[Saved entries]
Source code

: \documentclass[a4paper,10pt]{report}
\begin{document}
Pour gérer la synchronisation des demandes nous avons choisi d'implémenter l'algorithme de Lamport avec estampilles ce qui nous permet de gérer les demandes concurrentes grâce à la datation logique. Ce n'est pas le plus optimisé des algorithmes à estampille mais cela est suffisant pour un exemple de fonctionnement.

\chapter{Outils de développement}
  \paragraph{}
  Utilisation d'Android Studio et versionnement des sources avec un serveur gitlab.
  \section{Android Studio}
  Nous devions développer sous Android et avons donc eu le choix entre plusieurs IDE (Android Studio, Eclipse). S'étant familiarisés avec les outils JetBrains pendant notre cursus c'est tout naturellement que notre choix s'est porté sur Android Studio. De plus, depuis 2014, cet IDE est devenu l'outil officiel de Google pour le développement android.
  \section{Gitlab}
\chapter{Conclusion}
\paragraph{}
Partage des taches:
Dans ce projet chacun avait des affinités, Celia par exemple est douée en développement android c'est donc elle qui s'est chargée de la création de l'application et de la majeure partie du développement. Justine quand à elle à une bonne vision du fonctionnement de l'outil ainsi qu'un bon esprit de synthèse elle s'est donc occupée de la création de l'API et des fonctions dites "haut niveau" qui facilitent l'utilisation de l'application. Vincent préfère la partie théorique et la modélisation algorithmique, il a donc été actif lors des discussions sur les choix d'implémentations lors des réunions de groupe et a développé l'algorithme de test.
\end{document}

**PROBLEM**. For each entry above, please make an exact copy.

**RESULT BELOW**.
Source code

: \documentclass[a4paper,10pt]{report}
\begin{document}
Pour gérer la synchronisation des demandes nous avons choisi d'implémenter l'algorithme de Lamport avec estampilles ce qui nous permet de gérer les demandes concurrentes grâce à la datation logique. Ce n'est pas le plus optimisé des algorithmes à estampille mais cela est suffisant pour un exemple de fonctionnement.

\chapter{Outils de développement}
  \paragraph{}
  Utilisation d'Android Studio et versionnement des sources avec un serveur gitlab.
  \section{Android Studio}
  Nous devions développer sous Android et avons donc eu le choix entre plusieurs IDE (Android Studio, Eclipse). S'étant familiarisés avec les outils JetBrains pendant notre cursus c'est tout naturellement que notre choix s'est porté sur Android Studio. De plus, depuis 2014, cet IDE est devenu l'outil officiel de Google pour le développement android.
  \section{Gitlab}
\chapter{Conclusion}
\paragraph{}
Partage des taches:
Dans ce projet chacun avait des affinités, Celia par exemple est douée en développement android c'est donc elle qui s'est chargée de la création de l'application et de la majeure partie du développement. Justine quand à elle à une bonne vision du fonctionnement de l'outil ainsi qu'un bon esprit de synthèse elle s'est donc occupée de la création de l'API et des fonctions dites "haut niveau" qui facilitent l'utilisation de l'application. Vincent préfère la partie théorique et la modélisation algorithmique, il a donc été actif lors des discussions sur les choix d'implémentations lors des réunions de groupe et a développé l'algorithme de test.
\end{document}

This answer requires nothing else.